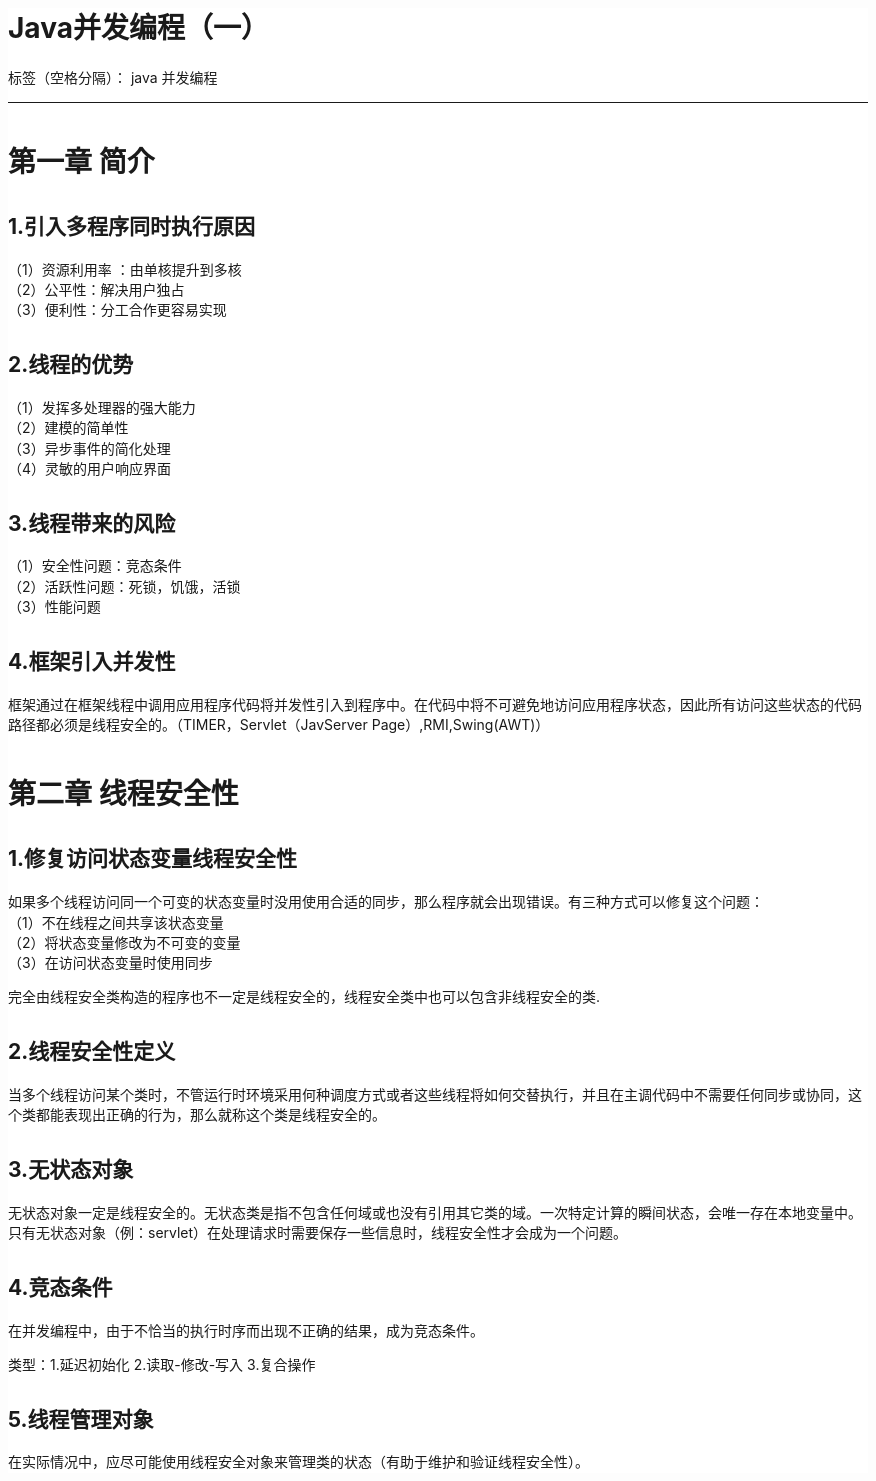 ﻿# Java并发编程（一）

标签（空格分隔）： java 并发编程

---
<h1>第一章  简介</h1>

<h2>1.引入多程序同时执行原因</h2>
（1）资源利用率 ：由单核提升到多核</br>
（2）公平性：解决用户独占   </br>
（3）便利性：分工合作更容易实现</br>


<h2>2.线程的优势</h2>
（1）发挥多处理器的强大能力</br>
（2）建模的简单性   </br>
（3）异步事件的简化处理</br>
（4）灵敏的用户响应界面</br>


<h2>3.线程带来的风险</h2>
（1）安全性问题：竞态条件</br>
（2）活跃性问题：死锁，饥饿，活锁   </br>
（3）性能问题</br>


<h2>4.框架引入并发性</h2>
框架通过在框架线程中调用应用程序代码将并发性引入到程序中。在代码中将不可避免地访问应用程序状态，因此所有访问这些状态的代码路径都必须是线程安全的。（TIMER，Servlet（JavServer Page）,RMI,Swing(AWT)）




<h1>第二章  线程安全性</h1>

<h2>1.修复访问状态变量线程安全性</h2>
如果多个线程访问同一个可变的状态变量时没用使用合适的同步，那么程序就会出现错误。有三种方式可以修复这个问题： </br>
（1）不在线程之间共享该状态变量 </br>
（2）将状态变量修改为不可变的变量 </br>
（3）在访问状态变量时使用同步</br>

完全由线程安全类构造的程序也不一定是线程安全的，线程安全类中也可以包含非线程安全的类.

<h2>2.线程安全性定义</h2>
当多个线程访问某个类时，不管运行时环境采用何种调度方式或者这些线程将如何交替执行，并且在主调代码中不需要任何同步或协同，这个类都能表现出正确的行为，那么就称这个类是线程安全的。


<h2>3.无状态对象</h2>
无状态对象一定是线程安全的。无状态类是指不包含任何域或也没有引用其它类的域。一次特定计算的瞬间状态，会唯一存在本地变量中。只有无状态对象（例：servlet）在处理请求时需要保存一些信息时，线程安全性才会成为一个问题。



<h2>4.竞态条件</h2>
在并发编程中，由于不恰当的执行时序而出现不正确的结果，成为竞态条件。 </br>

类型：1.延迟初始化  2.读取-修改-写入 3.复合操作 </br>



<h2>5.线程管理对象</h2>
在实际情况中，应尽可能使用线程安全对象来管理类的状态（有助于维护和验证线程安全性）。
──────────
-- EXERCISE --
From the entries above, print the lines beginning at the one with "<h2>3.线程带来的风险</h2>" and stopping after the one with "<h2>1.修复访问状态变量线程安全性</h2>", exactly as written and with nothing else.

-- SOLUTION BELOW --
<h2>3.线程带来的风险</h2>
（1）安全性问题：竞态条件</br>
（2）活跃性问题：死锁，饥饿，活锁   </br>
（3）性能问题</br>


<h2>4.框架引入并发性</h2>
框架通过在框架线程中调用应用程序代码将并发性引入到程序中。在代码中将不可避免地访问应用程序状态，因此所有访问这些状态的代码路径都必须是线程安全的。（TIMER，Servlet（JavServer Page）,RMI,Swing(AWT)）




<h1>第二章  线程安全性</h1>

<h2>1.修复访问状态变量线程安全性</h2>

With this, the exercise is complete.